–Ah, dottori, dottori, no hay nadie aún, icepto Fazio -dijo Catarella en cuanto lo vio.
–Dile que venga a mi despacho.
–Dottori, el susodicho duerme en el despacho del dottori Augello -le advirtió. En efecto, Fazio se había sumido en un profundo sueño con la cabeza apoyada en los brazos cruzados y apoyados a su vez sobre el escritorio.
–¡Fazio!
–¿Eh? – contestó, levantando la cabeza pero con los ojos todavía cerrados.
–Ya que estás, ¿por qué no te traes la cama de casa?
Fazio se levantó de un salto, avergonzado.
–Perdóneme, dottore, pero es que esta noche he tenido que relevar a Gallo y entonces…
–¿Y por qué tú? ¿No podías decírselo a Galluzzo? ¡Por cierto, hace un par de días que no veo al señor Gallo!

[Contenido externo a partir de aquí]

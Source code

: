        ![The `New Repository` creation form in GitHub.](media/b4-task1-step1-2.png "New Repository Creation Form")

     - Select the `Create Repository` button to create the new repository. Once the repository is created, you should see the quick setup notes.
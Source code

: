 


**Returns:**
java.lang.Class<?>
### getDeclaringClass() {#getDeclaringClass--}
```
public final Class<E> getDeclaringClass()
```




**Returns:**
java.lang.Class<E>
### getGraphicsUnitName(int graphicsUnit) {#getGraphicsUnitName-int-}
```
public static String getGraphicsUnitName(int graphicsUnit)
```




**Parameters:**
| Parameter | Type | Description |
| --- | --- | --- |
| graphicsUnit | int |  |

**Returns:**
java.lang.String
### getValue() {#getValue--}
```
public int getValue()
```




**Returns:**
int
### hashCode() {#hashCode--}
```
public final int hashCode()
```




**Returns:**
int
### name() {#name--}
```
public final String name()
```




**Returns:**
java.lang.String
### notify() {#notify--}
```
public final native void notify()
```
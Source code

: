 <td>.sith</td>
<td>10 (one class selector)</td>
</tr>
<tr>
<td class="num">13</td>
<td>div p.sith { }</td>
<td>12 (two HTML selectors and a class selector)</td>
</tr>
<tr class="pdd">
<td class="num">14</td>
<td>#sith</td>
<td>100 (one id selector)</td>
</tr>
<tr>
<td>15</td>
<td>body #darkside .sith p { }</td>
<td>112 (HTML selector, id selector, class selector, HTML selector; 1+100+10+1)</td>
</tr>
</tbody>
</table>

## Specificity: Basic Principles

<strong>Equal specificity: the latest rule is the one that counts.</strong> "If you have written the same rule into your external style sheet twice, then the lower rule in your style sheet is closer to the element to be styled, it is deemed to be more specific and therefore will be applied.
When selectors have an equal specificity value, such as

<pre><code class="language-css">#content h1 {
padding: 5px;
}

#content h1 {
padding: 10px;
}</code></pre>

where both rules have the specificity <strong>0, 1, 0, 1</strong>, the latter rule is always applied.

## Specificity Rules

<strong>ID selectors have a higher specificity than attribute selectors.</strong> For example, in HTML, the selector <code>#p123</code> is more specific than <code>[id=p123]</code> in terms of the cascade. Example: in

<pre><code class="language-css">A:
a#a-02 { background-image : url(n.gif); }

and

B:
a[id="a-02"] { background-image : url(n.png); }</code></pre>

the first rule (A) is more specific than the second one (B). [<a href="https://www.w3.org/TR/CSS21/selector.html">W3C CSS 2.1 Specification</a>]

Fazio lo miró, sorprendido.
–Pero cómo, dottore, ¿nadie se lo ha dicho?
–No. ¿Qué es lo que tenían que decirme?
–Que anteanoche murió la madre de Gallo.
–¡Maldita sea! ¡Podríais haber tenido la amabilidad de comunicármelo! ¿Cuándo es el funeral?
Fazio consultó el reloj.
–Dentro de tres horas.
–Corre ahora mismo a la floristería, quiero una corona. Diles que pagaré lo que pidan, pero quiero una corona.

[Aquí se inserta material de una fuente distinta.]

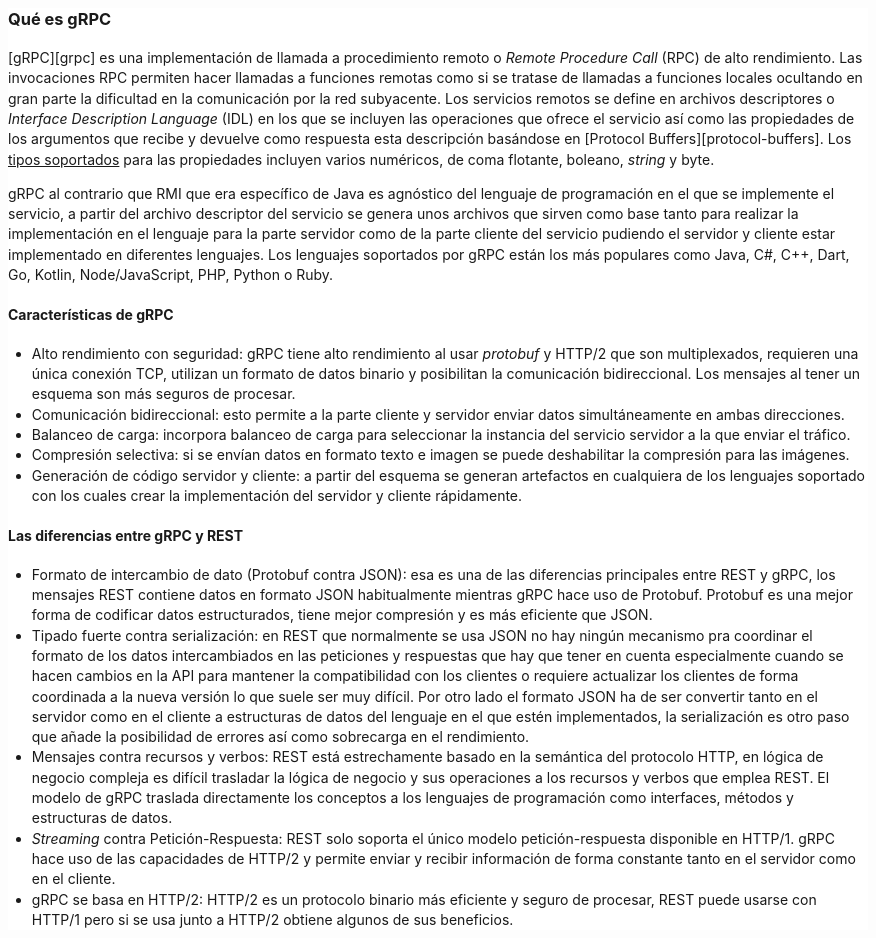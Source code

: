 ### Qué es gRPC

[gRPC][grpc] es una implementación de llamada a procedimiento remoto o _Remote Procedure Call_ (RPC) de alto rendimiento. Las invocaciones RPC permiten hacer llamadas a funciones remotas como si se tratase de llamadas a funciones locales ocultando en gran parte la dificultad en la comunicación por la red subyacente. Los servicios remotos se define en archivos descriptores o _Interface Description Language_ (IDL) en los que se incluyen las operaciones que ofrece el servicio así como las propiedades de los argumentos que recibe y devuelve como respuesta esta descripción basándose en [Protocol Buffers][protocol-buffers]. Los [tipos soportados](https://developers.google.com/protocol-buffers/docs/proto3#scalar) para las propiedades incluyen varios numéricos, de coma flotante, boleano, _string_ y byte.

gRPC al contrario que RMI que era específico de Java es agnóstico del lenguaje de programación en el que se implemente el servicio, a partir del archivo descriptor del servicio se genera unos archivos que sirven como base tanto para realizar la implementación en el lenguaje para la parte servidor como de la parte cliente del servicio pudiendo el servidor y cliente estar implementado en diferentes lenguajes. Los lenguajes soportados por gRPC están los más populares como Java, C#, C++, Dart, Go, Kotlin, Node/JavaScript, PHP, Python o Ruby.

#### Características de gRPC

* Alto rendimiento con seguridad: gRPC tiene alto rendimiento al usar _protobuf_ y HTTP/2 que son multiplexados, requieren una única conexión TCP, utilizan un formato de datos binario y posibilitan la comunicación bidireccional. Los mensajes al tener un esquema son más seguros de procesar.
* Comunicación bidireccional: esto permite a la parte cliente y servidor enviar datos simultáneamente en ambas direcciones.
* Balanceo de carga: incorpora balanceo de carga para seleccionar la instancia del servicio servidor a la que enviar el tráfico.
* Compresión selectiva: si se envían datos en formato texto e imagen se puede deshabilitar la compresión para las imágenes.
* Generación de código servidor y cliente: a partir del esquema se generan artefactos en cualquiera de los lenguajes soportado con los cuales crear la implementación del servidor y cliente rápidamente.

#### Las diferencias entre gRPC y REST

* Formato de intercambio de dato (Protobuf contra JSON): esa es una de las diferencias principales entre REST y gRPC, los mensajes REST contiene datos en formato JSON habitualmente mientras gRPC hace uso de Protobuf. Protobuf es una mejor forma de codificar datos estructurados, tiene mejor compresión y es más eficiente que JSON.
* Tipado fuerte contra serialización: en REST que normalmente se usa JSON no hay ningún mecanismo pra coordinar el formato de los datos intercambiados en las peticiones y respuestas que hay que tener en cuenta especialmente cuando se hacen cambios en la API para mantener la compatibilidad con los clientes o requiere actualizar los clientes de forma coordinada a la nueva versión lo que suele ser muy difícil. Por otro lado el formato JSON ha de ser convertir tanto en el servidor como en el cliente a estructuras de datos del lenguaje en el que estén implementados, la serialización es otro paso que añade la posibilidad de errores así como sobrecarga en el rendimiento.
* Mensajes contra recursos y verbos: REST está estrechamente basado en la semántica del protocolo HTTP, en lógica de negocio compleja es difícil trasladar la lógica de negocio y sus operaciones a los recursos y verbos que emplea REST. El modelo de gRPC traslada directamente los conceptos a los lenguajes de programación como interfaces, métodos y estructuras de datos.
* _Streaming_ contra Petición-Respuesta: REST solo soporta el único modelo petición-respuesta disponible en HTTP/1. gRPC hace uso de las capacidades de HTTP/2 y permite enviar y recibir información de forma constante tanto en el servidor como en el cliente.
* gRPC se basa en HTTP/2: HTTP/2 es un protocolo binario más eficiente y seguro de procesar, REST puede usarse con HTTP/1 pero si se usa junto a HTTP/2 obtiene algunos de sus beneficios.
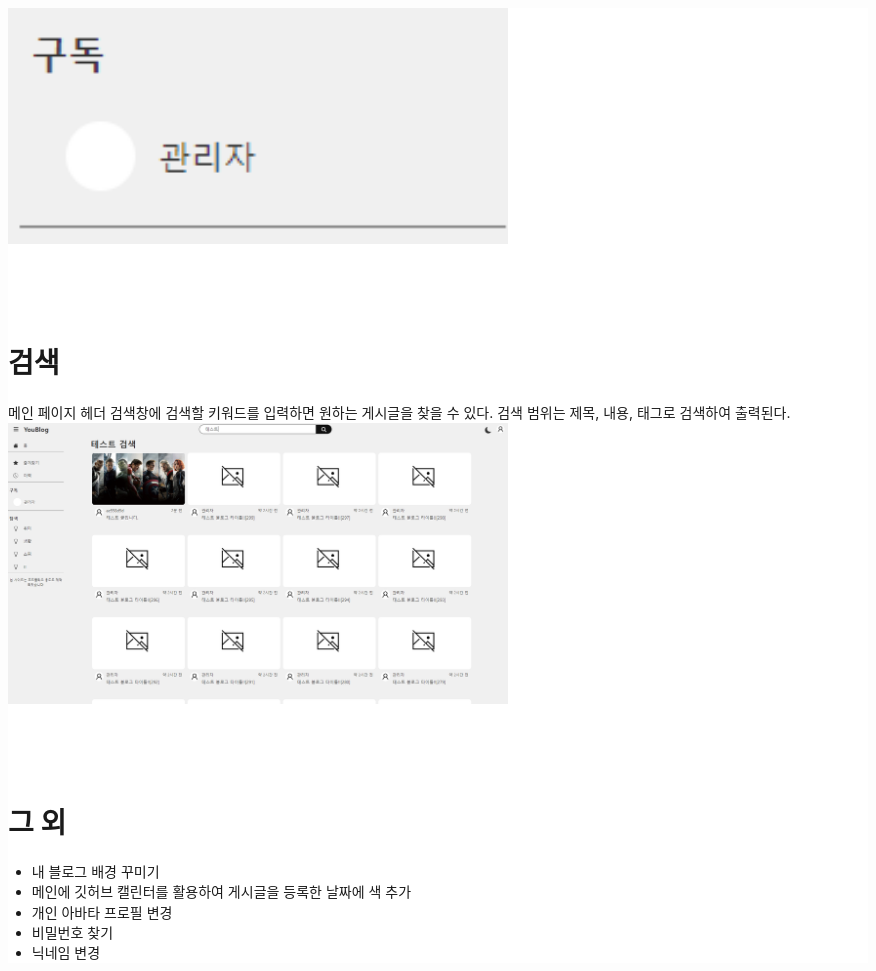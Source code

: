<img src="./images/구독2.png" width="500">

<br/><br/>

# 검색
메인 페이지 헤더 검색창에 검색할 키워드를 입력하면 원하는 게시글을 찾을 수 있다. 검색 범위는 제목, 내용, 태그로 검색하여 출력된다.   
<img src="./images/통합검색.png" width="500">

<br/><br/>

# 그 외
* 내 블로그 배경 꾸미기
* 메인에 깃허브 캘린터를 활용하여 게시글을 등록한 날짜에 색 추가
* 개인 아바타 프로필 변경
* 비밀번호 찾기
* 닉네임 변경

Tres horas después asistió a la misa de difuntos y siguió el cortejo hasta el cementerio. Estaba a punto de retirarse tras haber abrazado a Gallo cuando se le ocurrió una idea. Se acercó a un vigilante.

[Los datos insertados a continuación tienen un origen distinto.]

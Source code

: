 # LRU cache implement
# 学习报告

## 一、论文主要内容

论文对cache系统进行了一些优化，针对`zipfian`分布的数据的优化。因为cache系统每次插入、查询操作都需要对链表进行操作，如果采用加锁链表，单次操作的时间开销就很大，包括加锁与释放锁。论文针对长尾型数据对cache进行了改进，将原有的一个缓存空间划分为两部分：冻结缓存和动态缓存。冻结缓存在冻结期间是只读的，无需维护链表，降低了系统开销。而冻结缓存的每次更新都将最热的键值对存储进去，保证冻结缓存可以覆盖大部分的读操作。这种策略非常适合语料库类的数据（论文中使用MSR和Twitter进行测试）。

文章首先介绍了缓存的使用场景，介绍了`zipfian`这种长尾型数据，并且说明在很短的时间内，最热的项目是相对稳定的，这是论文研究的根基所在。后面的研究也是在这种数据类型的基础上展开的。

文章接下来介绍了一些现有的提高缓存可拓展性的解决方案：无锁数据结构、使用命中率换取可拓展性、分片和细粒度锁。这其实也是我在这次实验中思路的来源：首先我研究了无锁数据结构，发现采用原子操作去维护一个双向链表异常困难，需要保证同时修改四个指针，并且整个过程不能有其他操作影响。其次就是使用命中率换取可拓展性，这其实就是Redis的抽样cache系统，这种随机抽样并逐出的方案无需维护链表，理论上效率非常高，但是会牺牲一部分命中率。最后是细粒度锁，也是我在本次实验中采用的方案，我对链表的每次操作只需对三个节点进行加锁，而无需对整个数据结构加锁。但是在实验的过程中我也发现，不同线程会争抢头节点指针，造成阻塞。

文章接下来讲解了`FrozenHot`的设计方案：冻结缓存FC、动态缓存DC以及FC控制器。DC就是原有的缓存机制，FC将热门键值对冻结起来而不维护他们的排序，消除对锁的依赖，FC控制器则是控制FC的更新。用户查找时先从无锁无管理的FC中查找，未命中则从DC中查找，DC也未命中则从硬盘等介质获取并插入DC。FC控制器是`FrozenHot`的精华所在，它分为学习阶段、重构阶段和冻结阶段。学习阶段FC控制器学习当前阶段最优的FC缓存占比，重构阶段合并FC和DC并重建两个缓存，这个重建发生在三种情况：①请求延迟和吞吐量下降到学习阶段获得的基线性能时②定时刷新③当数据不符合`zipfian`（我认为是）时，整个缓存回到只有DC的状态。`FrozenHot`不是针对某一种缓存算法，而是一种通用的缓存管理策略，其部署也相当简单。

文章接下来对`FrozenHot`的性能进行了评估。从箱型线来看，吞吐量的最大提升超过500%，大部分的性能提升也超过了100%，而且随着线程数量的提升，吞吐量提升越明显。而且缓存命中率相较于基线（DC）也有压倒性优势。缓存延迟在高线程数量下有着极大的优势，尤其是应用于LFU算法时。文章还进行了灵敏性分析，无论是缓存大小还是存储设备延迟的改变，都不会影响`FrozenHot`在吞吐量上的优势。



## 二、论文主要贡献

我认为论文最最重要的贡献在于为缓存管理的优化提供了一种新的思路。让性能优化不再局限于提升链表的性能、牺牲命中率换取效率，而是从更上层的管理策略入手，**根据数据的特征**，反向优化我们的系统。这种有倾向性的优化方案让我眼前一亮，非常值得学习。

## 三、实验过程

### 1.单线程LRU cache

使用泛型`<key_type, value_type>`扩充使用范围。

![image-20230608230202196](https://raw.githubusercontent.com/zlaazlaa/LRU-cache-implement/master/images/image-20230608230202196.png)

–¿Podría decirme dónde está enterrado Saverio Ostellino?
–En su tumba -contestó el hombre, el cual, continuando la tradición literaria, era también un ingenioso filósofo.
El comisario, que no estaba para bromas, lo miró de mala manera. Ante aquella mirada, toda la filosofía del vigilante desapareció.
–Tome usted este caminito y sígalo hasta el fondo. Después gire a la izquierda y se encontrará delante de la iglesia que hay en el centro del cementerio. Detrás, casi pegada a ella, está la tumba que busca.
La tumba no era una tumba cualquiera, sino una auténtica capilla aristocrática, una construcción más bien imponente. Arriba había un ancho friso, una especie de rótulo de piedra en el cual figuraba escrito en letras de bronce dorado «Familia Ostellino». Estaba bien cuidada. Montalbano introdujo la cabeza entre los barrotes de hierro forjado de la verja que servía de puerta, pero los gruesos cristales tintados de gris que había detrás le impidieron ver el interior. Dirigió una breve plegaria al cabalista Saverio Ostellino para que desde el más allá le echara una mano y abandonó el cementerio.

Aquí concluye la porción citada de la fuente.